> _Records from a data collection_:
BEGIN

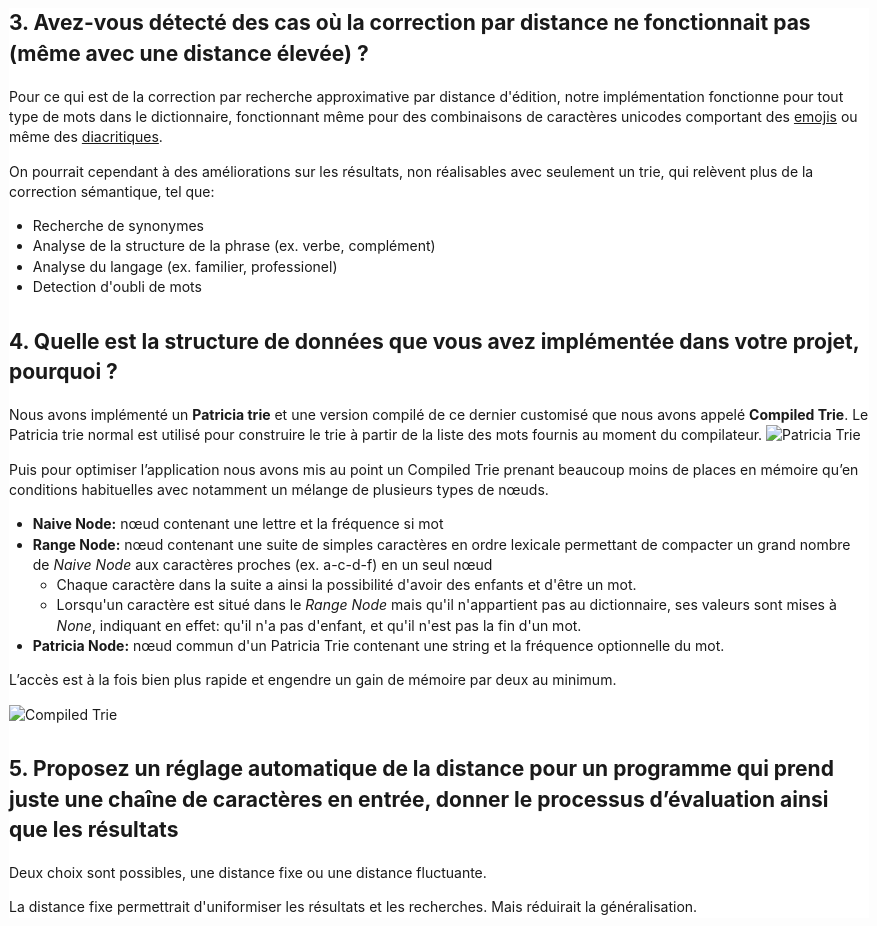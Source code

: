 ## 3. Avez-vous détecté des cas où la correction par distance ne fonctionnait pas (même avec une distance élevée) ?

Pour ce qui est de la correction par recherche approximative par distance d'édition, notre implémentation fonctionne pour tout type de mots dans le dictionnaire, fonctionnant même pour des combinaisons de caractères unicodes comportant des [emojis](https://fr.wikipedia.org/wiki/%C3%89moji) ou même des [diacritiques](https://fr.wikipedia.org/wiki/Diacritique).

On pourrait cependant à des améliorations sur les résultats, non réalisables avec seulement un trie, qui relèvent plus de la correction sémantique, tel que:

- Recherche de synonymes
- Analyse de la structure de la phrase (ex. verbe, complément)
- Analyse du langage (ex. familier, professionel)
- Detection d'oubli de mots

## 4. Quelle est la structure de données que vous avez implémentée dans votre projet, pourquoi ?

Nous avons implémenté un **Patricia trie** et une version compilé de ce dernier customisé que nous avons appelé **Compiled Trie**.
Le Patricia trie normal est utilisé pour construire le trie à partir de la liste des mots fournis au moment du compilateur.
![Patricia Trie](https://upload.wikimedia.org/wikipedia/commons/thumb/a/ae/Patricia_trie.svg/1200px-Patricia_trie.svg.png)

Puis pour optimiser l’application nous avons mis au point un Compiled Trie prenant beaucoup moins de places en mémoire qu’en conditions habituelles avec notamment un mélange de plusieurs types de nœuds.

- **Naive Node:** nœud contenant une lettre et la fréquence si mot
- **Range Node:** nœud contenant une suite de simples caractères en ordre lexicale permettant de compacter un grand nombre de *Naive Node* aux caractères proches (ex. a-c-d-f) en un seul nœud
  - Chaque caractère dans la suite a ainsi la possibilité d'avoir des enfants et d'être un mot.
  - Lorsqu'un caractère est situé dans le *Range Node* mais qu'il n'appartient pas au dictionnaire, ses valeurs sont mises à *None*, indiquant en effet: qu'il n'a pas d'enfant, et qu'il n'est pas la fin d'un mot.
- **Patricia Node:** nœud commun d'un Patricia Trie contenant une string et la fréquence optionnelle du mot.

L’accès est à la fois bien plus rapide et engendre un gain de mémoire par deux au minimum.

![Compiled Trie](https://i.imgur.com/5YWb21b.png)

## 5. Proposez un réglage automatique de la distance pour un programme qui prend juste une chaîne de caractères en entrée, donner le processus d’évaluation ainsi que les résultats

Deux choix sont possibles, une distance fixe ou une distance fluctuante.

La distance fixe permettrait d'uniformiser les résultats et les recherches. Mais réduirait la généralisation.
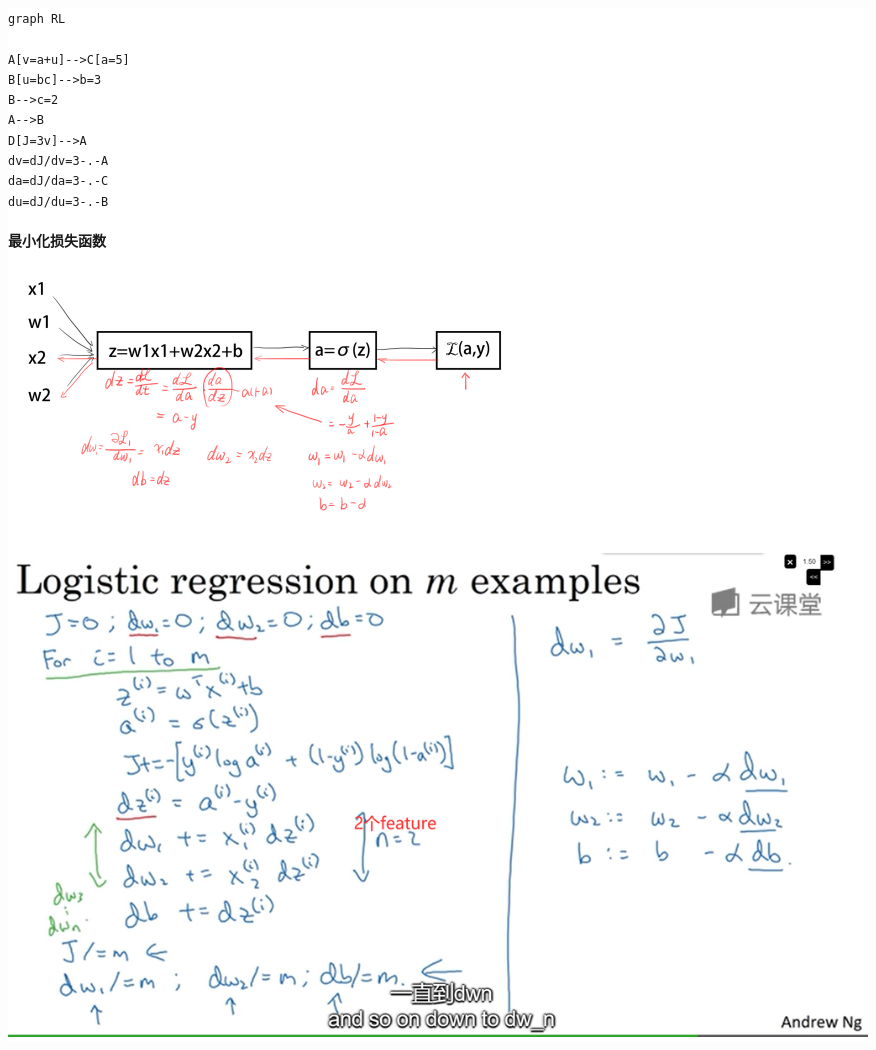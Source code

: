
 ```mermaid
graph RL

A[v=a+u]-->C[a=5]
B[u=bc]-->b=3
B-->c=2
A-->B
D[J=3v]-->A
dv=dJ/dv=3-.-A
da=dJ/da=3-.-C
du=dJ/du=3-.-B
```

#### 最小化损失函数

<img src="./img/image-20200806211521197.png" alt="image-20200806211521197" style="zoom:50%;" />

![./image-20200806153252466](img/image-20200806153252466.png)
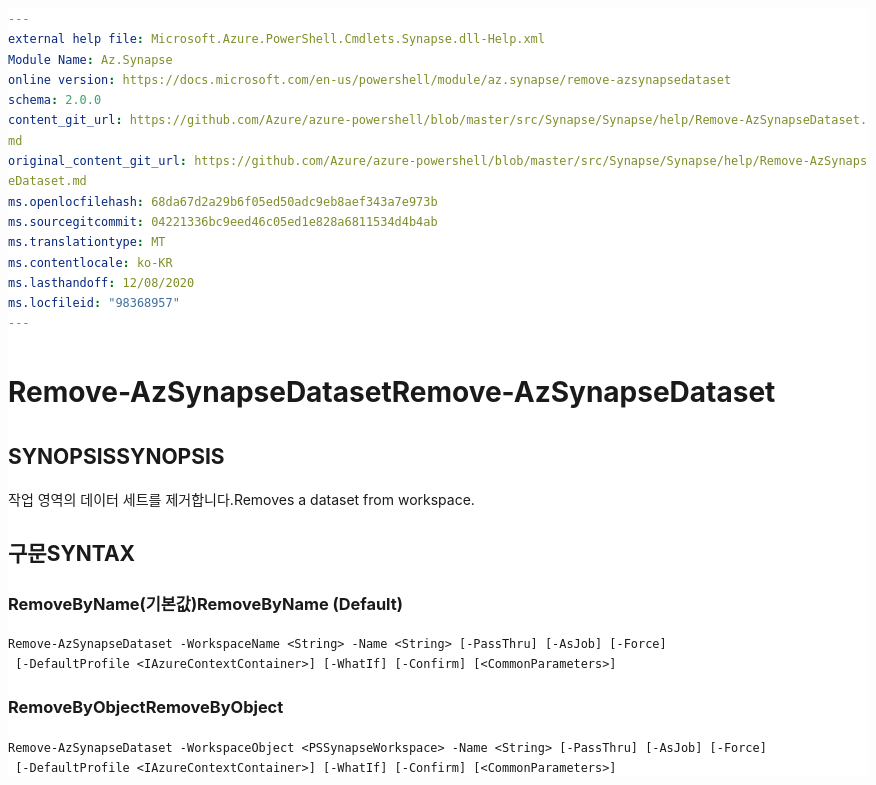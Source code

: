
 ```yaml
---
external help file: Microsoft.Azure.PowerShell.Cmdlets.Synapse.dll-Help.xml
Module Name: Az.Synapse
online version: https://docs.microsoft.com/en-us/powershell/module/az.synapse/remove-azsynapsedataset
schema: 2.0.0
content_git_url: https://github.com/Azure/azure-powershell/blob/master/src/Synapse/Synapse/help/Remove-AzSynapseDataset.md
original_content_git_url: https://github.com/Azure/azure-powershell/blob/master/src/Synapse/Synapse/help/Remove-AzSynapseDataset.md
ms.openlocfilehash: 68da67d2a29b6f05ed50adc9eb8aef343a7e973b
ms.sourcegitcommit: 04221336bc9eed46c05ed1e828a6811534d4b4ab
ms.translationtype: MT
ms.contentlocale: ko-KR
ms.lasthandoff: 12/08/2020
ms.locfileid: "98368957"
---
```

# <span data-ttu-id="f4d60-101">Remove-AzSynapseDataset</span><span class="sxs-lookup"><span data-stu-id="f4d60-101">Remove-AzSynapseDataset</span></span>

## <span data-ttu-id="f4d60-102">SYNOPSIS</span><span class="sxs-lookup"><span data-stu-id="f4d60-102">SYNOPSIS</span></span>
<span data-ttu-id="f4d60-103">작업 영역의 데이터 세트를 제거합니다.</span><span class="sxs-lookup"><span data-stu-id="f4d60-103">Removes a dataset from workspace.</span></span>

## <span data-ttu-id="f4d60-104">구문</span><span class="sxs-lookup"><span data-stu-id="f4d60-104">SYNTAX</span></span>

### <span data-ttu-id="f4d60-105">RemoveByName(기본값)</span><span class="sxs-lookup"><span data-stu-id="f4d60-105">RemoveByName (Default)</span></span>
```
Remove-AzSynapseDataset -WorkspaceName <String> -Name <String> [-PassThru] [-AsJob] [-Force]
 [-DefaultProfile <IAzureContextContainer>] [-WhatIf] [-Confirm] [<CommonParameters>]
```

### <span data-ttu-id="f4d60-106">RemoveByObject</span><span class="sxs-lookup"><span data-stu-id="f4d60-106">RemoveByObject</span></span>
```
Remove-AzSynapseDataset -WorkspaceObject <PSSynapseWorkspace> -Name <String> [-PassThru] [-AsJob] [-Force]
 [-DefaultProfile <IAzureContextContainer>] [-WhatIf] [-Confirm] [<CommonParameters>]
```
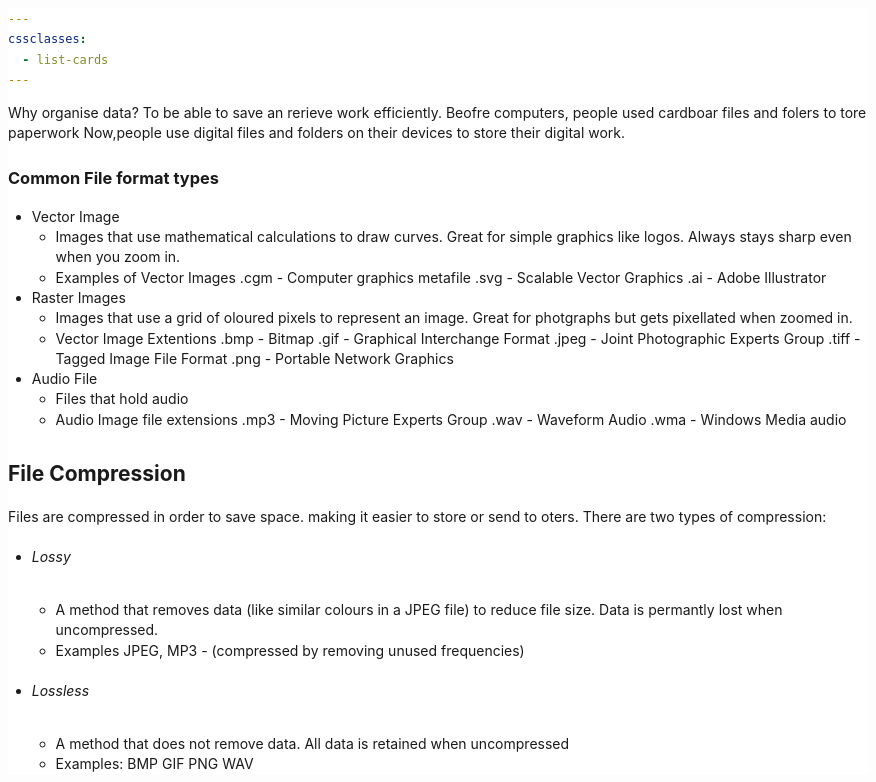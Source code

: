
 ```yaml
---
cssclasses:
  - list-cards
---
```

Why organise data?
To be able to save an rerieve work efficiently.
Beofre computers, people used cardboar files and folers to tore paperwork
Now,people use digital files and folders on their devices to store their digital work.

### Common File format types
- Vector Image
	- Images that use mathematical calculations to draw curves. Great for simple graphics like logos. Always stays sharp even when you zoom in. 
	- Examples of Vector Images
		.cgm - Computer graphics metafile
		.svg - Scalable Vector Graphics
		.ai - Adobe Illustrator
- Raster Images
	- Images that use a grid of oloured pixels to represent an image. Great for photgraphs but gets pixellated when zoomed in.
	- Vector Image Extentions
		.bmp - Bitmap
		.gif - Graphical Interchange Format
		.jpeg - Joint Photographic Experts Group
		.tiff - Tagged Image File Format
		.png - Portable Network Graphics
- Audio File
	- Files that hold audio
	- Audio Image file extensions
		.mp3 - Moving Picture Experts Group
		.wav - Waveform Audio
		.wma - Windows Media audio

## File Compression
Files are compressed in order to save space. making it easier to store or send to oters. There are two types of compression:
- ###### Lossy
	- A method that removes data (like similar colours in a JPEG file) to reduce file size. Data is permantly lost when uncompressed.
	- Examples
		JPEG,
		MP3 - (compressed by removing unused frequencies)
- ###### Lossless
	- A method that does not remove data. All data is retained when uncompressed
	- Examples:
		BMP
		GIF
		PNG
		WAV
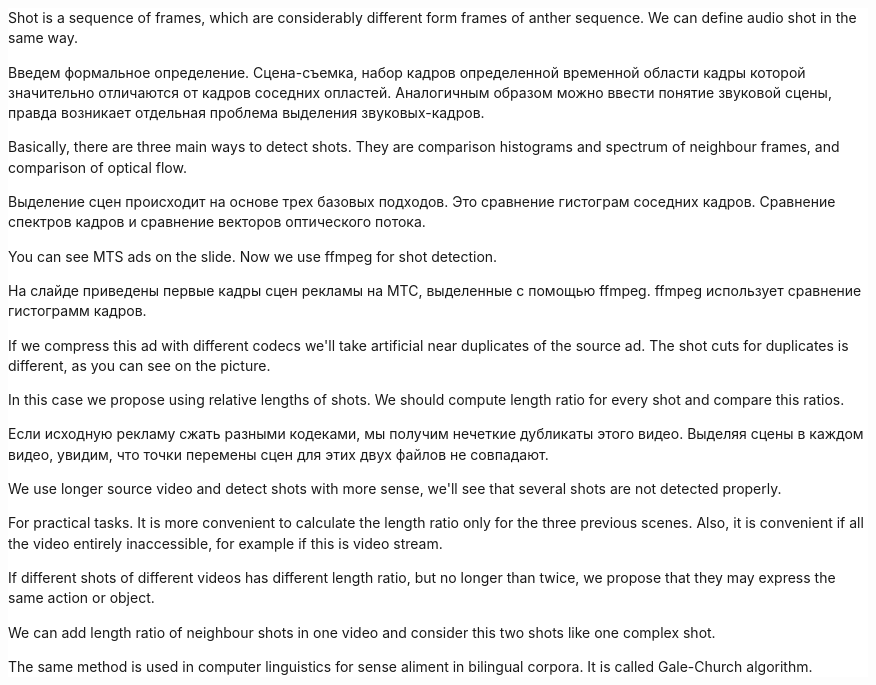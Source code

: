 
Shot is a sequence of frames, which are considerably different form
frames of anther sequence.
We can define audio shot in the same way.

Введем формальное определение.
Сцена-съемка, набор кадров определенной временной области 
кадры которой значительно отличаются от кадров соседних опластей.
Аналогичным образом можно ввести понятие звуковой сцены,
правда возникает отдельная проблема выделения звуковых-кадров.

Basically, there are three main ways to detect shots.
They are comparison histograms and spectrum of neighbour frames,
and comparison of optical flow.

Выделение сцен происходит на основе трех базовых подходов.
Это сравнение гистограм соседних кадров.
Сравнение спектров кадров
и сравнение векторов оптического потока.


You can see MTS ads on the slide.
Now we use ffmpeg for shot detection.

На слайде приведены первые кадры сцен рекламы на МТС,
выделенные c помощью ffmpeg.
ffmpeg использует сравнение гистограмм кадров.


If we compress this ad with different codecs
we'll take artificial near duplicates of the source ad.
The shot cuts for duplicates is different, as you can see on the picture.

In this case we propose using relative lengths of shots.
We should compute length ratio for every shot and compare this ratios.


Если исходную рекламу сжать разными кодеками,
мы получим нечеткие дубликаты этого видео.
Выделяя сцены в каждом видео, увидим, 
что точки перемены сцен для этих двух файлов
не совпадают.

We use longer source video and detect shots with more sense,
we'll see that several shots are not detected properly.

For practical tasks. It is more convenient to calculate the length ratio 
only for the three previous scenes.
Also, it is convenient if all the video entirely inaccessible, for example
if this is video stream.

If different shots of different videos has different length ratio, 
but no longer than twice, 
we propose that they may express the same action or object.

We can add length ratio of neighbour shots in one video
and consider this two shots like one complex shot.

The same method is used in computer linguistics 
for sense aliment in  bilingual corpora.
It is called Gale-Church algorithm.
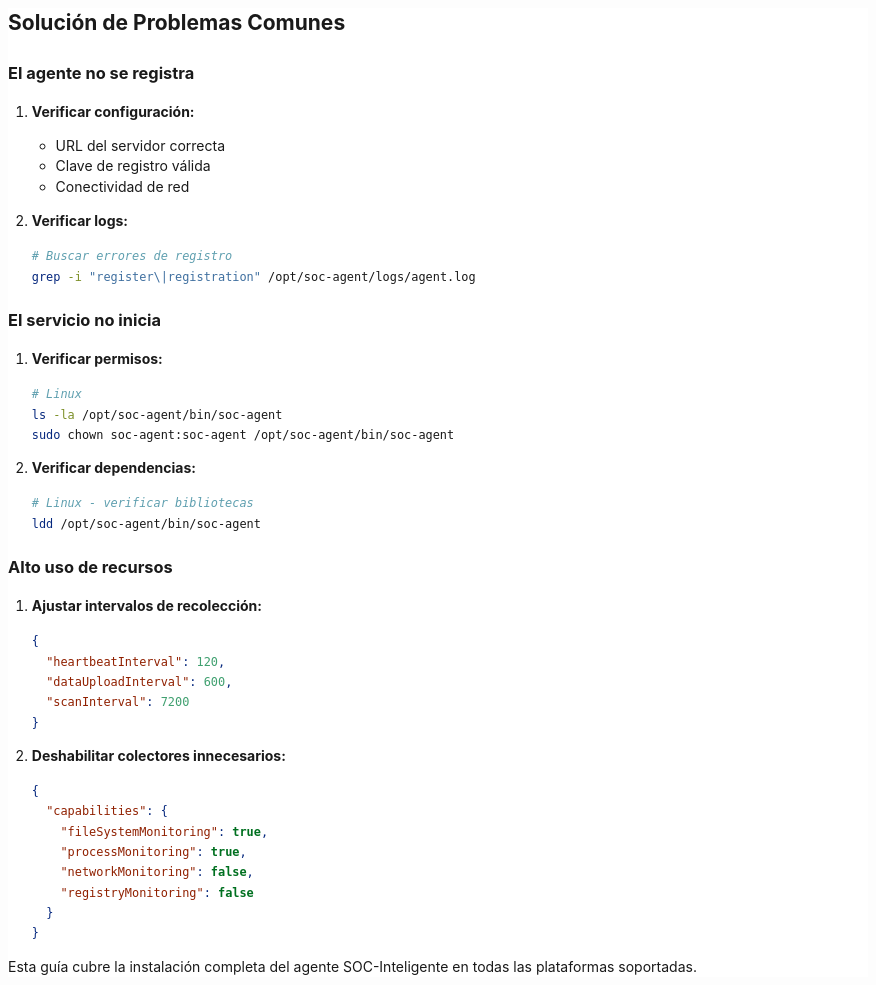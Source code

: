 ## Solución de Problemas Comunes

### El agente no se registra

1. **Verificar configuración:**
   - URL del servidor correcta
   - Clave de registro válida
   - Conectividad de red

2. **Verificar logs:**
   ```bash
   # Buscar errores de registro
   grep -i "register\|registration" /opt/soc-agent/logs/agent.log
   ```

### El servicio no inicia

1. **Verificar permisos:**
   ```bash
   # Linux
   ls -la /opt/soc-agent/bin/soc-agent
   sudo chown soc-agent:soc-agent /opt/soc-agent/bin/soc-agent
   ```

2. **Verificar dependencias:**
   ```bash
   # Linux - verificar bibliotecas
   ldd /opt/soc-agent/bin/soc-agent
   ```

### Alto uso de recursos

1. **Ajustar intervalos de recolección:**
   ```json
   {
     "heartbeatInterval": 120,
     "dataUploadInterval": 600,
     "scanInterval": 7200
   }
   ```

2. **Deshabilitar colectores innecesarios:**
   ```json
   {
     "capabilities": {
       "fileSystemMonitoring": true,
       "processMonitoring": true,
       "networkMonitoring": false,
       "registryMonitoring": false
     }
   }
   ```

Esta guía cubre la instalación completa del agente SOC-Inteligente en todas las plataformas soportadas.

END

> _WHAT YOU SHOULD DO_:
Copy the lines that hold the word "blob". Take them from the records above.

> _EXERCISE SOLUTION_:
content_git_url: https://github.com/Azure/azure-powershell/blob/master/src/Synapse/Synapse/help/Remove-AzSynapseDataset.md
original_content_git_url: https://github.com/Azure/azure-powershell/blob/master/src/Synapse/Synapse/help/Remove-AzSynapseDataset.md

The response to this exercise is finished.